*What is expected*:
Could you repeat, exactly and with no pictures, only the lines from the start of the records through the line containing "OHLC 汇总的 OHLC"?

[[ Data section, beginning ]]

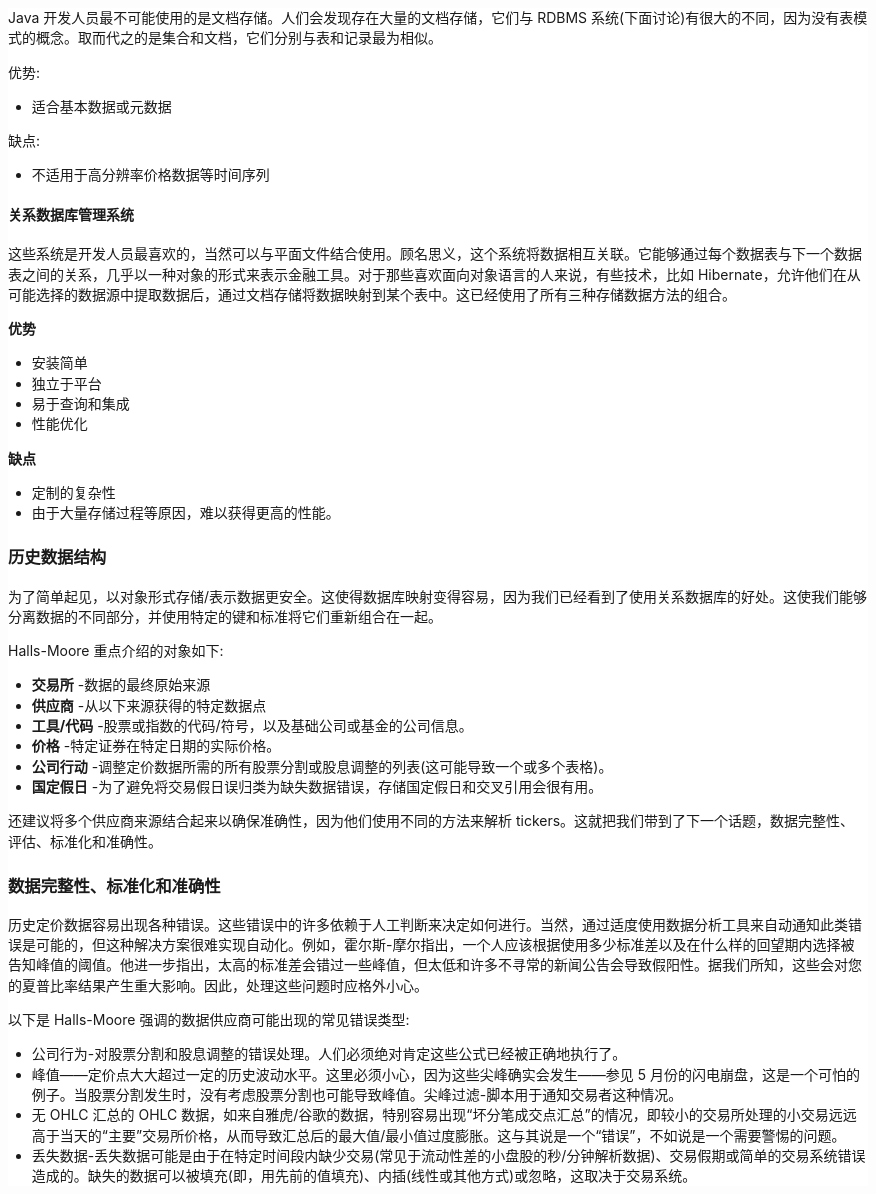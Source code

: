 Java 开发人员最不可能使用的是文档存储。人们会发现存在大量的文档存储，它们与 RDBMS 系统(下面讨论)有很大的不同，因为没有表模式的概念。取而代之的是集合和文档，它们分别与表和记录最为相似。

优势:

*   适合基本数据或元数据

缺点:

*   不适用于高分辨率价格数据等时间序列

#### 关系数据库管理系统

这些系统是开发人员最喜欢的，当然可以与平面文件结合使用。顾名思义，这个系统将数据相互关联。它能够通过每个数据表与下一个数据表之间的关系，几乎以一种对象的形式来表示金融工具。对于那些喜欢面向对象语言的人来说，有些技术，比如 Hibernate，允许他们在从可能选择的数据源中提取数据后，通过文档存储将数据映射到某个表中。这已经使用了所有三种存储数据方法的组合。

**优势**

*   安装简单
*   独立于平台
*   易于查询和集成
*   性能优化

**缺点**

*   定制的复杂性
*   由于大量存储过程等原因，难以获得更高的性能。

### 历史数据结构

为了简单起见，以对象形式存储/表示数据更安全。这使得数据库映射变得容易，因为我们已经看到了使用关系数据库的好处。这使我们能够分离数据的不同部分，并使用特定的键和标准将它们重新组合在一起。

Halls-Moore 重点介绍的对象如下:

*   **交易所** -数据的最终原始来源
*   **供应商** -从以下来源获得的特定数据点
*   **工具/代码** -股票或指数的代码/符号，以及基础公司或基金的公司信息。
*   **价格** -特定证券在特定日期的实际价格。
*   **公司行动** -调整定价数据所需的所有股票分割或股息调整的列表(这可能导致一个或多个表格)。
*   **国定假日** -为了避免将交易假日误归类为缺失数据错误，存储国定假日和交叉引用会很有用。

还建议将多个供应商来源结合起来以确保准确性，因为他们使用不同的方法来解析 tickers。这就把我们带到了下一个话题，数据完整性、评估、标准化和准确性。

### 数据完整性、标准化和准确性

历史定价数据容易出现各种错误。这些错误中的许多依赖于人工判断来决定如何进行。当然，通过适度使用数据分析工具来自动通知此类错误是可能的，但这种解决方案很难实现自动化。例如，霍尔斯-摩尔指出，一个人应该根据使用多少标准差以及在什么样的回望期内选择被告知峰值的阈值。他进一步指出，太高的标准差会错过一些峰值，但太低和许多不寻常的新闻公告会导致假阳性。据我们所知，这些会对您的夏普比率结果产生重大影响。因此，处理这些问题时应格外小心。

以下是 Halls-Moore 强调的数据供应商可能出现的常见错误类型:

*   公司行为-对股票分割和股息调整的错误处理。人们必须绝对肯定这些公式已经被正确地执行了。
*   峰值——定价点大大超过一定的历史波动水平。这里必须小心，因为这些尖峰确实会发生——参见 5 月份的闪电崩盘，这是一个可怕的例子。当股票分割发生时，没有考虑股票分割也可能导致峰值。尖峰过滤-脚本用于通知交易者这种情况。
*   无 OHLC 汇总的 OHLC 数据，如来自雅虎/谷歌的数据，特别容易出现“坏分笔成交点汇总”的情况，即较小的交易所处理的小交易远远高于当天的“主要”交易所价格，从而导致汇总后的最大值/最小值过度膨胀。这与其说是一个“错误”，不如说是一个需要警惕的问题。
*   丢失数据-丢失数据可能是由于在特定时间段内缺少交易(常见于流动性差的小盘股的秒/分钟解析数据)、交易假期或简单的交易系统错误造成的。缺失的数据可以被填充(即，用先前的值填充)、内插(线性或其他方式)或忽略，这取决于交易系统。
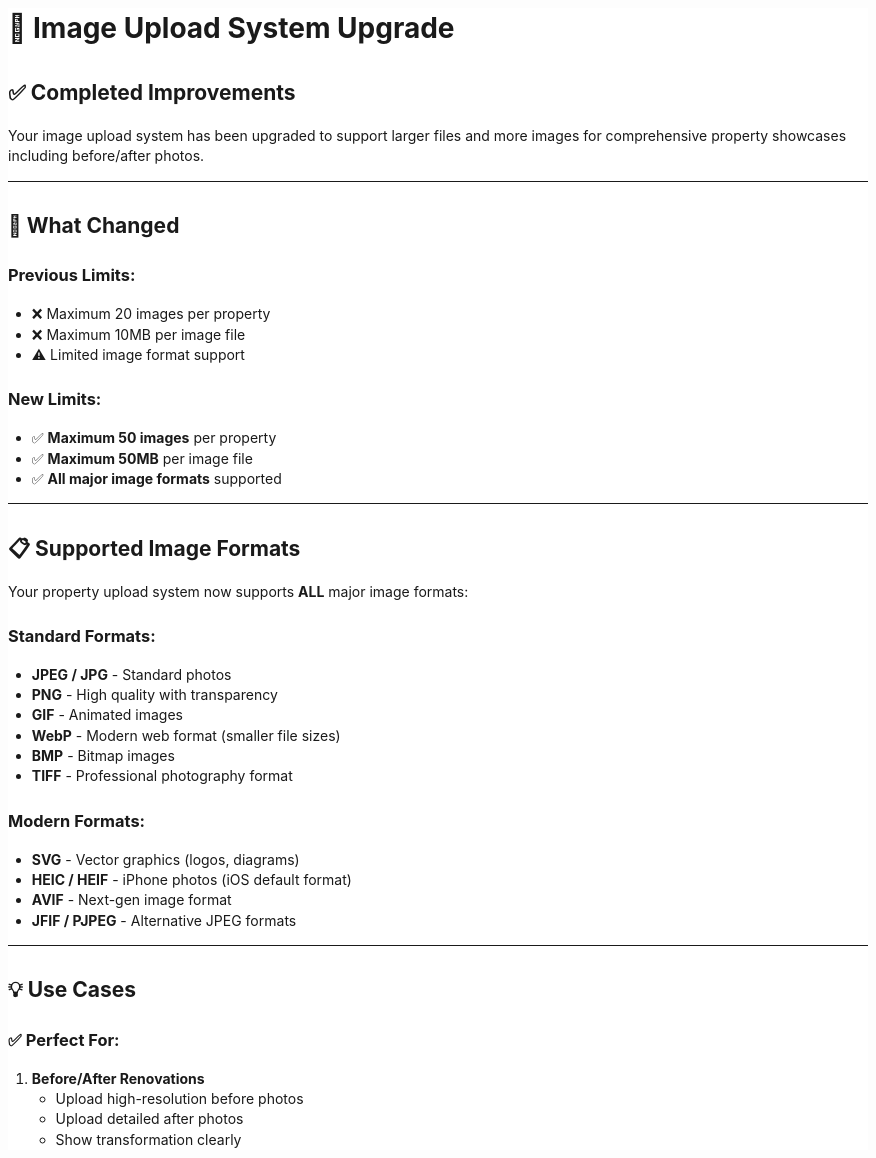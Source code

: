 # 📸 Image Upload System Upgrade

## ✅ Completed Improvements

Your image upload system has been upgraded to support larger files and more images for comprehensive property showcases including before/after photos.

---

## 🎯 What Changed

### **Previous Limits:**
- ❌ Maximum 20 images per property
- ❌ Maximum 10MB per image file
- ⚠️ Limited image format support

### **New Limits:**
- ✅ **Maximum 50 images** per property
- ✅ **Maximum 50MB** per image file
- ✅ **All major image formats** supported

---

## 📋 Supported Image Formats

Your property upload system now supports **ALL** major image formats:

### Standard Formats:
- **JPEG / JPG** - Standard photos
- **PNG** - High quality with transparency
- **GIF** - Animated images
- **WebP** - Modern web format (smaller file sizes)
- **BMP** - Bitmap images
- **TIFF** - Professional photography format

### Modern Formats:
- **SVG** - Vector graphics (logos, diagrams)
- **HEIC / HEIF** - iPhone photos (iOS default format)
- **AVIF** - Next-gen image format
- **JFIF / PJPEG** - Alternative JPEG formats

---

## 💡 Use Cases

### ✅ Perfect For:

1. **Before/After Renovations**
   - Upload high-resolution before photos
   - Upload detailed after photos
   - Show transformation clearly
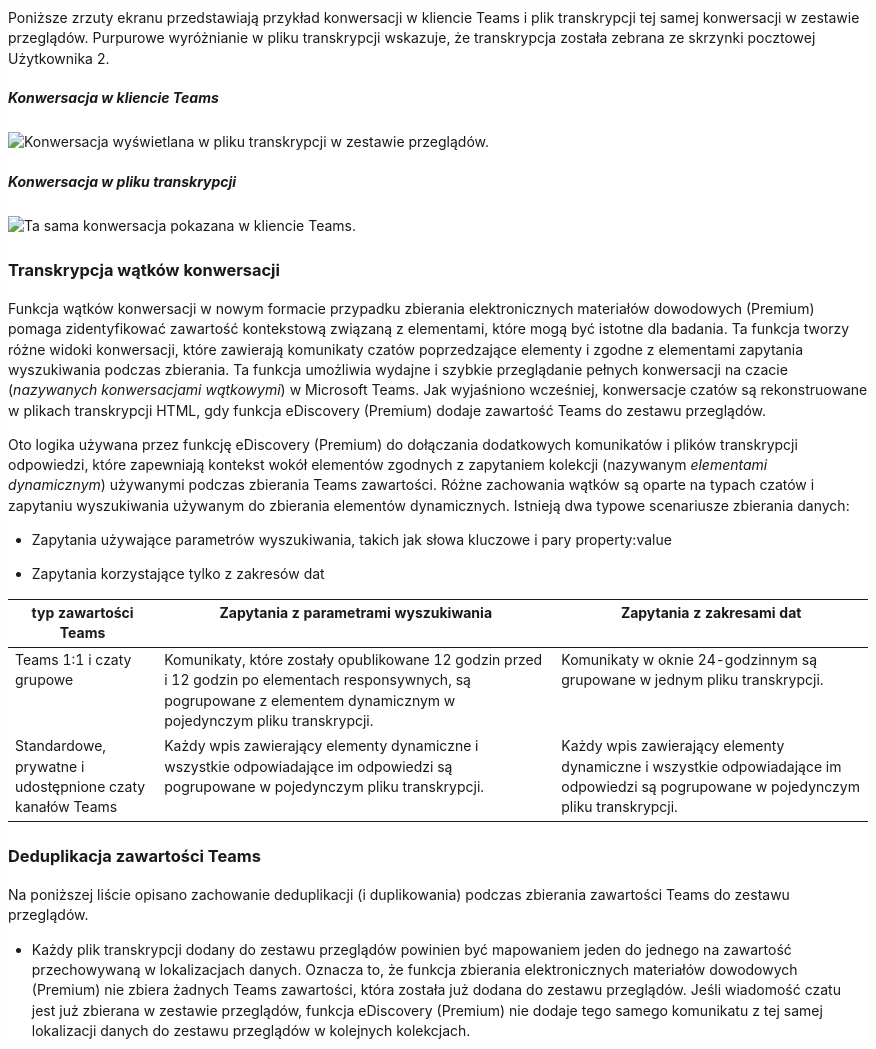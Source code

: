 Poniższe zrzuty ekranu przedstawiają przykład konwersacji w kliencie Teams i plik transkrypcji tej samej konwersacji w zestawie przeglądów. Purpurowe wyróżnianie w pliku transkrypcji wskazuje, że transkrypcja została zebrana ze skrzynki pocztowej Użytkownika 2.

##### <a name="conversation-in-teams-client"></a>Konwersacja w kliencie Teams

![Konwersacja wyświetlana w pliku transkrypcji w zestawie przeglądów.](..\media\TeamsClient1.png)

##### <a name="conversation-in-transcript-file"></a>Konwersacja w pliku transkrypcji

![Ta sama konwersacja pokazana w kliencie Teams.](..\media\TeamsTranscript1.png)

### <a name="transcript-conversation-threading"></a>Transkrypcja wątków konwersacji

Funkcja wątków konwersacji w nowym formacie przypadku zbierania elektronicznych materiałów dowodowych (Premium) pomaga zidentyfikować zawartość kontekstową związaną z elementami, które mogą być istotne dla badania. Ta funkcja tworzy różne widoki konwersacji, które zawierają komunikaty czatów poprzedzające elementy i zgodne z elementami zapytania wyszukiwania podczas zbierania. Ta funkcja umożliwia wydajne i szybkie przeglądanie pełnych konwersacji na czacie (*nazywanych konwersacjami wątkowymi*) w Microsoft Teams. Jak wyjaśniono wcześniej, konwersacje czatów są rekonstruowane w plikach transkrypcji HTML, gdy funkcja eDiscovery (Premium) dodaje zawartość Teams do zestawu przeglądów.

Oto logika używana przez funkcję eDiscovery (Premium) do dołączania dodatkowych komunikatów i plików transkrypcji odpowiedzi, które zapewniają kontekst wokół elementów zgodnych z zapytaniem kolekcji (nazywanym *elementami dynamicznym*) używanymi podczas zbierania Teams zawartości. Różne zachowania wątków są oparte na typach czatów i zapytaniu wyszukiwania używanym do zbierania elementów dynamicznych. Istnieją dwa typowe scenariusze zbierania danych:

- Zapytania używające parametrów wyszukiwania, takich jak słowa kluczowe i pary property:value

- Zapytania korzystające tylko z zakresów dat

|typ zawartości Teams|Zapytania z parametrami wyszukiwania|Zapytania z zakresami dat|
|---|---|---|
|Teams 1:1 i czaty grupowe|Komunikaty, które zostały opublikowane 12 godzin przed i 12 godzin po elementach responsywnych, są pogrupowane z elementem dynamicznym w pojedynczym pliku transkrypcji.|Komunikaty w oknie 24-godzinnym są grupowane w jednym pliku transkrypcji.|
|Standardowe, prywatne i udostępnione czaty kanałów Teams|Każdy wpis zawierający elementy dynamiczne i wszystkie odpowiadające im odpowiedzi są pogrupowane w pojedynczym pliku transkrypcji.|Każdy wpis zawierający elementy dynamiczne i wszystkie odpowiadające im odpowiedzi są pogrupowane w pojedynczym pliku transkrypcji.|

### <a name="deduplication-of-teams-content"></a>Deduplikacja zawartości Teams

Na poniższej liście opisano zachowanie deduplikacji (i duplikowania) podczas zbierania zawartości Teams do zestawu przeglądów.

- Każdy plik transkrypcji dodany do zestawu przeglądów powinien być mapowaniem jeden do jednego na zawartość przechowywaną w lokalizacjach danych. Oznacza to, że funkcja zbierania elektronicznych materiałów dowodowych (Premium) nie zbiera żadnych Teams zawartości, która została już dodana do zestawu przeglądów. Jeśli wiadomość czatu jest już zbierana w zestawie przeglądów, funkcja eDiscovery (Premium) nie dodaje tego samego komunikatu z tej samej lokalizacji danych do zestawu przeglądów w kolejnych kolekcjach.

[[ Data section, end ]]

*Solution to this problem*:
Source code

: Java 开发人员最不可能使用的是文档存储。人们会发现存在大量的文档存储，它们与 RDBMS 系统(下面讨论)有很大的不同，因为没有表模式的概念。取而代之的是集合和文档，它们分别与表和记录最为相似。

优势:

*   适合基本数据或元数据

缺点:

*   不适用于高分辨率价格数据等时间序列

#### 关系数据库管理系统

这些系统是开发人员最喜欢的，当然可以与平面文件结合使用。顾名思义，这个系统将数据相互关联。它能够通过每个数据表与下一个数据表之间的关系，几乎以一种对象的形式来表示金融工具。对于那些喜欢面向对象语言的人来说，有些技术，比如 Hibernate，允许他们在从可能选择的数据源中提取数据后，通过文档存储将数据映射到某个表中。这已经使用了所有三种存储数据方法的组合。

**优势**

*   安装简单
*   独立于平台
*   易于查询和集成
*   性能优化

**缺点**

*   定制的复杂性
*   由于大量存储过程等原因，难以获得更高的性能。

### 历史数据结构

为了简单起见，以对象形式存储/表示数据更安全。这使得数据库映射变得容易，因为我们已经看到了使用关系数据库的好处。这使我们能够分离数据的不同部分，并使用特定的键和标准将它们重新组合在一起。

Halls-Moore 重点介绍的对象如下:

*   **交易所** -数据的最终原始来源
*   **供应商** -从以下来源获得的特定数据点
*   **工具/代码** -股票或指数的代码/符号，以及基础公司或基金的公司信息。
*   **价格** -特定证券在特定日期的实际价格。
*   **公司行动** -调整定价数据所需的所有股票分割或股息调整的列表(这可能导致一个或多个表格)。
*   **国定假日** -为了避免将交易假日误归类为缺失数据错误，存储国定假日和交叉引用会很有用。

还建议将多个供应商来源结合起来以确保准确性，因为他们使用不同的方法来解析 tickers。这就把我们带到了下一个话题，数据完整性、评估、标准化和准确性。

### 数据完整性、标准化和准确性

历史定价数据容易出现各种错误。这些错误中的许多依赖于人工判断来决定如何进行。当然，通过适度使用数据分析工具来自动通知此类错误是可能的，但这种解决方案很难实现自动化。例如，霍尔斯-摩尔指出，一个人应该根据使用多少标准差以及在什么样的回望期内选择被告知峰值的阈值。他进一步指出，太高的标准差会错过一些峰值，但太低和许多不寻常的新闻公告会导致假阳性。据我们所知，这些会对您的夏普比率结果产生重大影响。因此，处理这些问题时应格外小心。

以下是 Halls-Moore 强调的数据供应商可能出现的常见错误类型:

*   公司行为-对股票分割和股息调整的错误处理。人们必须绝对肯定这些公式已经被正确地执行了。
*   峰值——定价点大大超过一定的历史波动水平。这里必须小心，因为这些尖峰确实会发生——参见 5 月份的闪电崩盘，这是一个可怕的例子。当股票分割发生时，没有考虑股票分割也可能导致峰值。尖峰过滤-脚本用于通知交易者这种情况。
*   无 OHLC 汇总的 OHLC 数据，如来自雅虎/谷歌的数据，特别容易出现“坏分笔成交点汇总”的情况，即较小的交易所处理的小交易远远高于当天的“主要”交易所价格，从而导致汇总后的最大值/最小值过度膨胀。这与其说是一个“错误”，不如说是一个需要警惕的问题。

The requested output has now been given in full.